[Task to carry out] Starting at the line below that contains "Non applicabile", print each line through the end of the records exactly as it appears.

[Dataset entries]
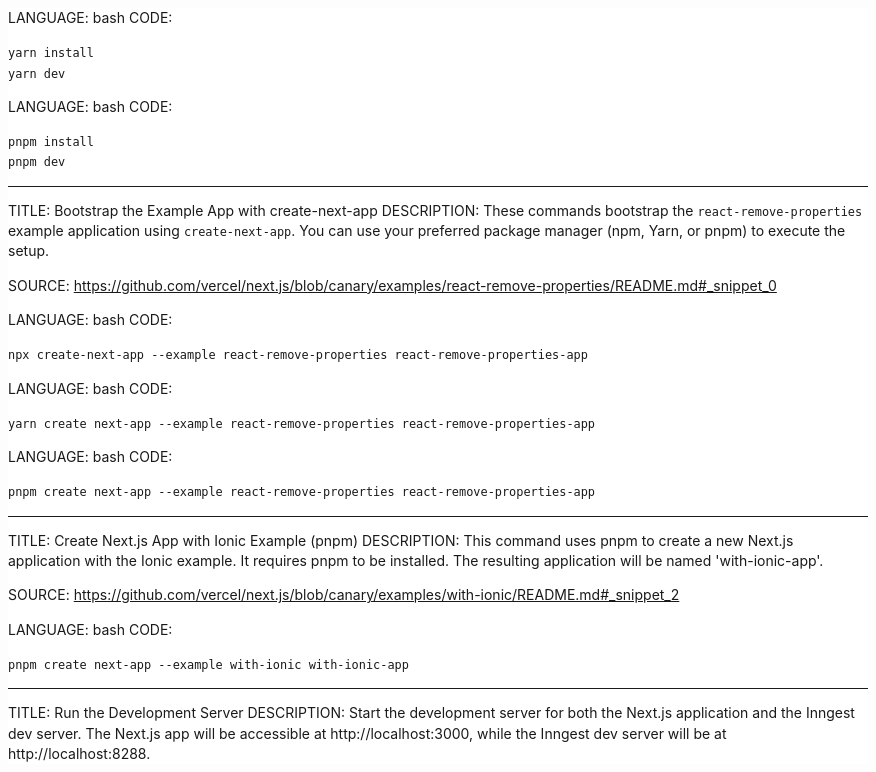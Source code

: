 LANGUAGE: bash
CODE:
```
yarn install
yarn dev
```

LANGUAGE: bash
CODE:
```
pnpm install
pnpm dev
```

--------------------------------

TITLE: Bootstrap the Example App with create-next-app
DESCRIPTION: These commands bootstrap the `react-remove-properties` example application using `create-next-app`. You can use your preferred package manager (npm, Yarn, or pnpm) to execute the setup.

SOURCE: https://github.com/vercel/next.js/blob/canary/examples/react-remove-properties/README.md#_snippet_0

LANGUAGE: bash
CODE:
```
npx create-next-app --example react-remove-properties react-remove-properties-app
```

LANGUAGE: bash
CODE:
```
yarn create next-app --example react-remove-properties react-remove-properties-app
```

LANGUAGE: bash
CODE:
```
pnpm create next-app --example react-remove-properties react-remove-properties-app
```

--------------------------------

TITLE: Create Next.js App with Ionic Example (pnpm)
DESCRIPTION: This command uses pnpm to create a new Next.js application with the Ionic example. It requires pnpm to be installed. The resulting application will be named 'with-ionic-app'.

SOURCE: https://github.com/vercel/next.js/blob/canary/examples/with-ionic/README.md#_snippet_2

LANGUAGE: bash
CODE:
```
pnpm create next-app --example with-ionic with-ionic-app
```

--------------------------------

TITLE: Run the Development Server
DESCRIPTION: Start the development server for both the Next.js application and the Inngest dev server. The Next.js app will be accessible at http://localhost:3000, while the Inngest dev server will be at http://localhost:8288.
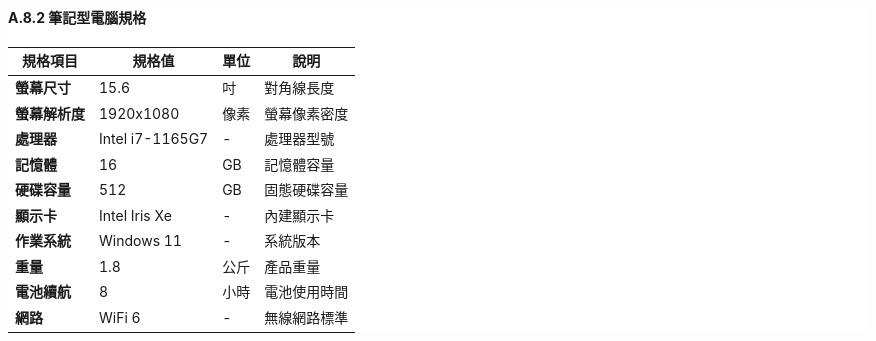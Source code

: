 #### A.8.2 筆記型電腦規格

| 規格項目 | 規格值 | 單位 | 說明 |
|----------|--------|------|------|
| **螢幕尺寸** | 15.6 | 吋 | 對角線長度 |
| **螢幕解析度** | 1920x1080 | 像素 | 螢幕像素密度 |
| **處理器** | Intel i7-1165G7 | - | 處理器型號 |
| **記憶體** | 16 | GB | 記憶體容量 |
| **硬碟容量** | 512 | GB | 固態硬碟容量 |
| **顯示卡** | Intel Iris Xe | - | 內建顯示卡 |
| **作業系統** | Windows 11 | - | 系統版本 |
| **重量** | 1.8 | 公斤 | 產品重量 |
| **電池續航** | 8 | 小時 | 電池使用時間 |
| **網路** | WiFi 6 | - | 無線網路標準 |
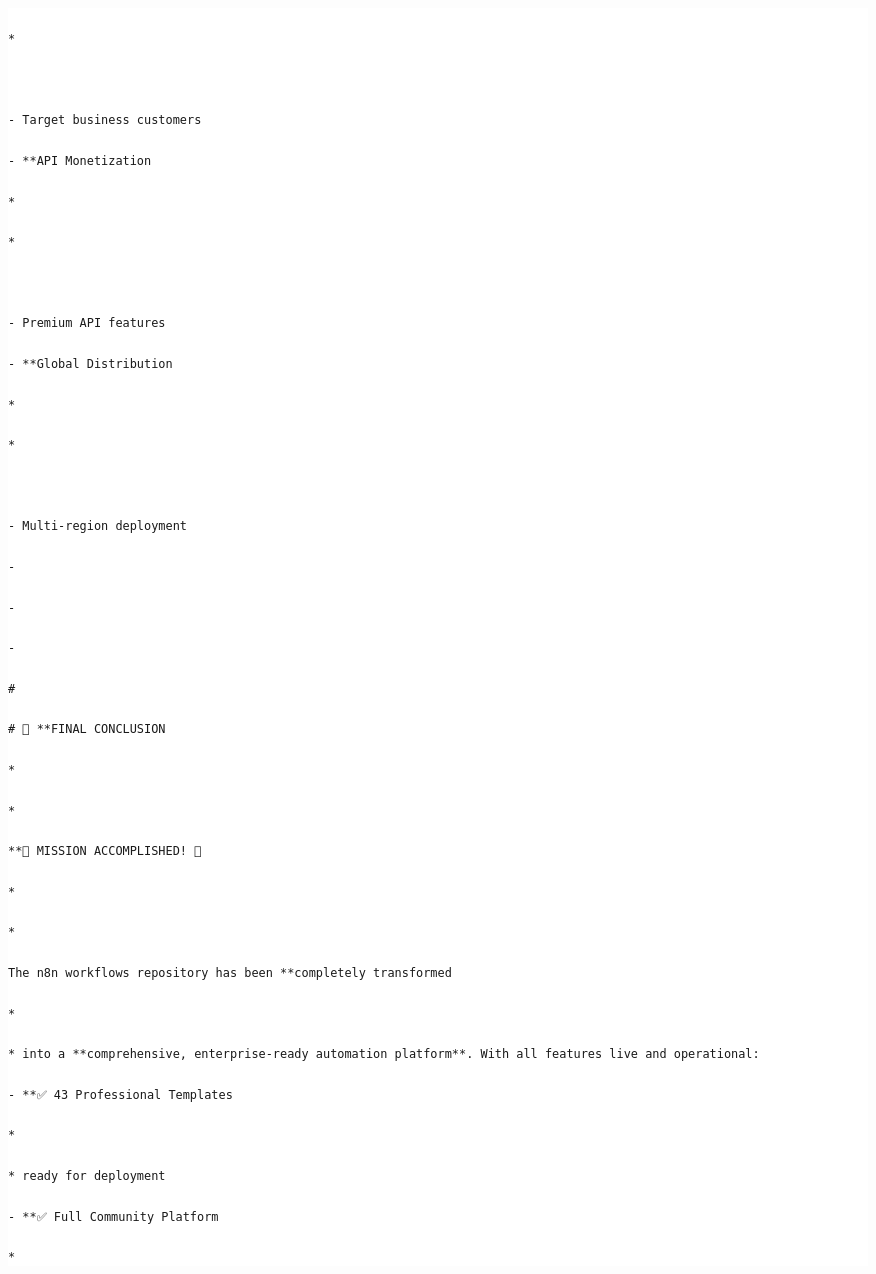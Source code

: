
 ```text

*

 

- Target business customers

- **API Monetization

*

*

 

- Premium API features

- **Global Distribution

*

*

 

- Multi-region deployment

-

-

-

#

# 🎯 **FINAL CONCLUSION

*

*

**🎉 MISSION ACCOMPLISHED! 🎉

*

*

The n8n workflows repository has been **completely transformed

*

* into a **comprehensive, enterprise-ready automation platform**. With all features live and operational:

- **✅ 43 Professional Templates

*

* ready for deployment

- **✅ Full Community Platform

*
```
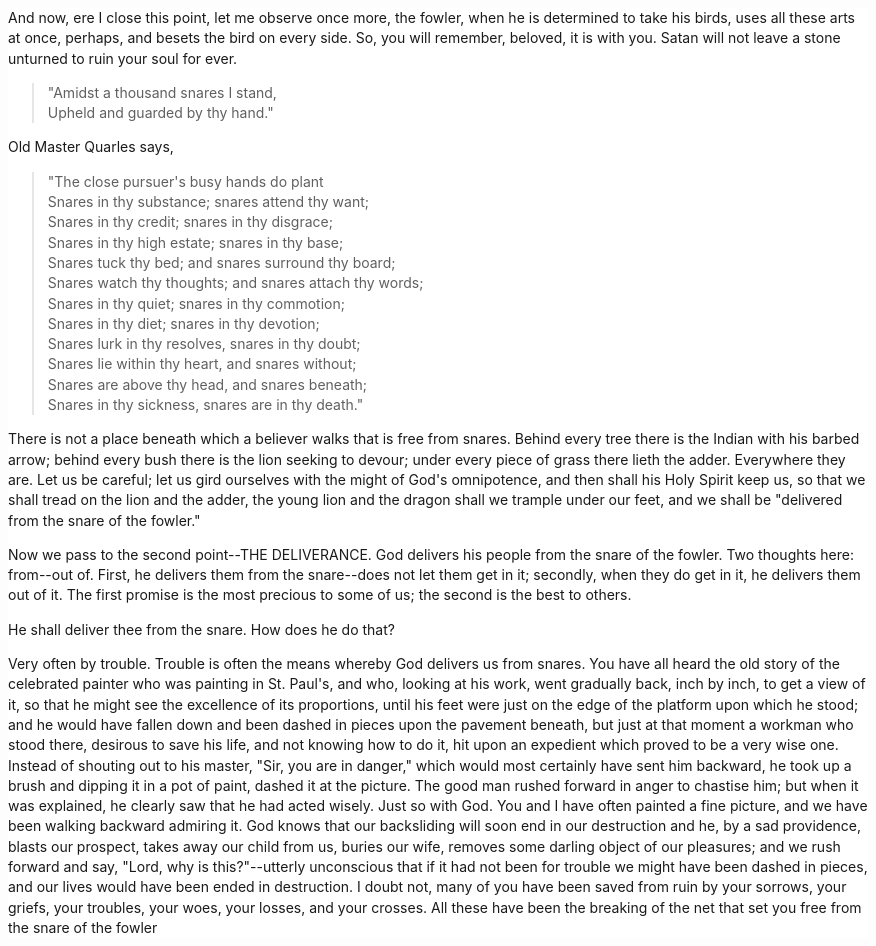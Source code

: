 And now, ere I close this point, let me observe once more, the fowler, when he is determined to take his birds, uses all these arts at once, perhaps, and besets the bird on every side. So, you will remember, beloved, it is with you. Satan will not leave a stone unturned to ruin your soul for ever.

> "Amidst a thousand snares I stand,  
> Upheld and guarded by thy hand."  

Old Master Quarles says,

> "The close pursuer's busy hands do plant  
> Snares in thy substance; snares attend thy want;  
> Snares in thy credit; snares in thy disgrace;  
> Snares in thy high estate; snares in thy base;  
> Snares tuck thy bed; and snares surround thy board;  
> Snares watch thy thoughts; and snares attach thy words;  
> Snares in thy quiet; snares in thy commotion;  
> Snares in thy diet; snares in thy devotion;  
> Snares lurk in thy resolves, snares in thy doubt;  
> Snares lie within thy heart, and snares without;  
> Snares are above thy head, and snares beneath;  
> Snares in thy sickness, snares are in thy death."  

There is not a place beneath which a believer walks that is free from snares. Behind every tree there is the Indian with his barbed arrow; behind every bush there is the lion seeking to devour; under every piece of grass there lieth the adder. Everywhere they are. Let us be careful; let us gird ourselves with the might of God's omnipotence, and then shall his Holy Spirit keep us, so that we shall tread on the lion and the adder, the young lion and the dragon shall we trample under our feet, and we shall be "delivered from the snare of the fowler."

Now we pass to the second point--THE DELIVERANCE. God delivers his people from the snare of the fowler. Two thoughts here: from--out of. First, he delivers them from the snare--does not let them get in it; secondly, when they do get in it, he delivers them out of it. The first promise is the most precious to some of us; the second is the best to others.

He shall deliver thee from the snare. How does he do that?

Very often by trouble. Trouble is often the means whereby God delivers us from snares. You have all heard the old story of the celebrated painter who was painting in St. Paul's, and who, looking at his work, went gradually back, inch by inch, to get a view of it, so that he might see the excellence of its proportions, until his feet were just on the edge of the platform upon which he stood; and he would have fallen down and been dashed in pieces upon the pavement beneath, but just at that moment a workman who stood there, desirous to save his life, and not knowing how to do it, hit upon an expedient which proved to be a very wise one. Instead of shouting out to his master, "Sir, you are in danger," which would most certainly have sent him backward, he took up a brush and dipping it in a pot of paint, dashed it at the picture. The good man rushed forward in anger to chastise him; but when it was explained, he clearly saw that he had acted wisely. Just so with God. You and I have often painted a fine picture, and we have been walking backward admiring it. God knows that our backsliding will soon end in our destruction and he, by a sad providence, blasts our prospect, takes away our child from us, buries our wife, removes some darling object of our pleasures; and we rush forward and say, "Lord, why is this?"--utterly unconscious that if it had not been for trouble we might have been dashed in pieces, and our lives would have been ended in destruction. I doubt not, many of you have been saved from ruin by your sorrows, your griefs, your troubles, your woes, your losses, and your crosses. All these have been the breaking of the net that set you free from the snare of the fowler
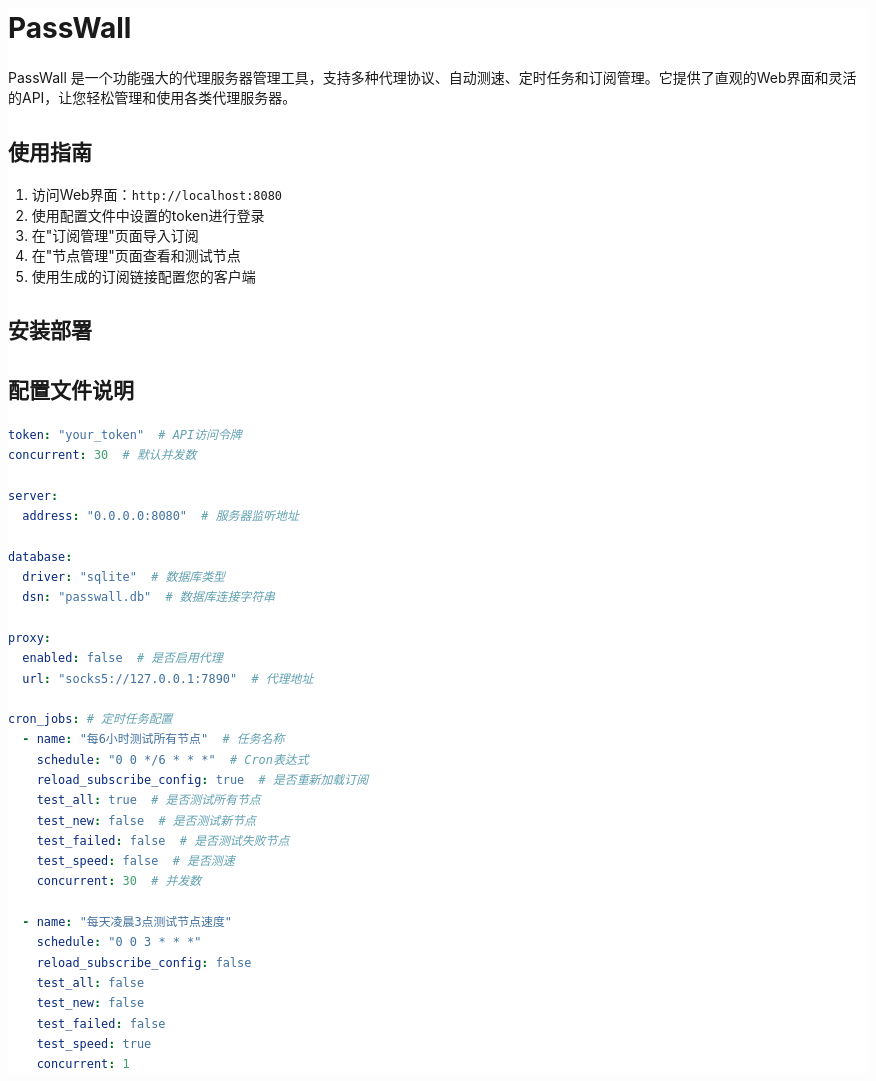 # PassWall

PassWall 是一个功能强大的代理服务器管理工具，支持多种代理协议、自动测速、定时任务和订阅管理。它提供了直观的Web界面和灵活的API，让您轻松管理和使用各类代理服务器。

## 使用指南

1. 访问Web界面：`http://localhost:8080`
2. 使用配置文件中设置的token进行登录
3. 在"订阅管理"页面导入订阅
4. 在"节点管理"页面查看和测试节点
5. 使用生成的订阅链接配置您的客户端

## 安装部署

## 配置文件说明

```yaml
token: "your_token"  # API访问令牌
concurrent: 30  # 默认并发数

server:
  address: "0.0.0.0:8080"  # 服务器监听地址

database:
  driver: "sqlite"  # 数据库类型
  dsn: "passwall.db"  # 数据库连接字符串

proxy:
  enabled: false  # 是否启用代理
  url: "socks5://127.0.0.1:7890"  # 代理地址

cron_jobs: # 定时任务配置
  - name: "每6小时测试所有节点"  # 任务名称
    schedule: "0 0 */6 * * *"  # Cron表达式
    reload_subscribe_config: true  # 是否重新加载订阅
    test_all: true  # 是否测试所有节点
    test_new: false  # 是否测试新节点
    test_failed: false  # 是否测试失败节点
    test_speed: false  # 是否测速
    concurrent: 30  # 并发数

  - name: "每天凌晨3点测试节点速度"
    schedule: "0 0 3 * * *"
    reload_subscribe_config: false
    test_all: false
    test_new: false
    test_failed: false
    test_speed: true
    concurrent: 1
```
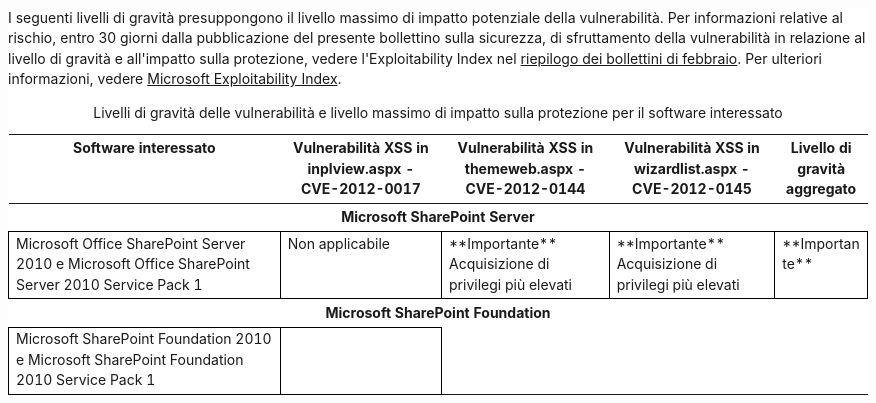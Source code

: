 <span></span>
I seguenti livelli di gravità presuppongono il livello massimo di impatto potenziale della vulnerabilità. Per informazioni relative al rischio, entro 30 giorni dalla pubblicazione del presente bollettino sulla sicurezza, di sfruttamento della vulnerabilità in relazione al livello di gravità e all'impatto sulla protezione, vedere l'Exploitability Index nel [riepilogo dei bollettini di febbraio](http://technet.microsoft.com/security/bulletin/ms12-feb). Per ulteriori informazioni, vedere [Microsoft Exploitability Index](http://technet.microsoft.com/security/cc998259).

<table class="dataTable">
<caption>
Livelli di gravità delle vulnerabilità e livello massimo di impatto sulla protezione per il software interessato
</caption>
<tr class="thead">
<th>
Software interessato
</th>
<th>
Vulnerabilità XSS in inplview.aspx - CVE-2012-0017
</th>
<th>
Vulnerabilità XSS in themeweb.aspx - CVE-2012-0144
</th>
<th>
Vulnerabilità XSS in wizardlist.aspx - CVE-2012-0145
</th>
<th>
Livello di gravità aggregato
</th>
</tr>
<tr>
<th colspan="5">
Microsoft SharePoint Server
</th>
</tr>
<tr>
<td style="border:1px solid black;">
Microsoft Office SharePoint Server 2010 e Microsoft Office SharePoint Server 2010 Service Pack 1
</td>
<td style="border:1px solid black;">
Non applicabile
</td>
<td style="border:1px solid black;">
**Importante**  
Acquisizione di privilegi più elevati
</td>
<td style="border:1px solid black;">
**Importante**  
Acquisizione di privilegi più elevati
</td>
<td style="border:1px solid black;">
**Importante**
</td>
</tr>
<tr>
<th colspan="5">
Microsoft SharePoint Foundation
</th>
</tr>
<tr class="alternateRow">
<td style="border:1px solid black;">
Microsoft SharePoint Foundation 2010 e Microsoft SharePoint Foundation 2010 Service Pack 1
</td>
<td style="border:1px solid black;">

[Task result]
Non applicabile
</td>
<td style="border:1px solid black;">
**Importante**  
Acquisizione di privilegi più elevati
</td>
<td style="border:1px solid black;">
**Importante**  
Acquisizione di privilegi più elevati
</td>
<td style="border:1px solid black;">
**Importante**
</td>
</tr>
<tr>
<th colspan="5">
Microsoft SharePoint Foundation
</th>
</tr>
<tr class="alternateRow">
<td style="border:1px solid black;">
Microsoft SharePoint Foundation 2010 e Microsoft SharePoint Foundation 2010 Service Pack 1
</td>
<td style="border:1px solid black;">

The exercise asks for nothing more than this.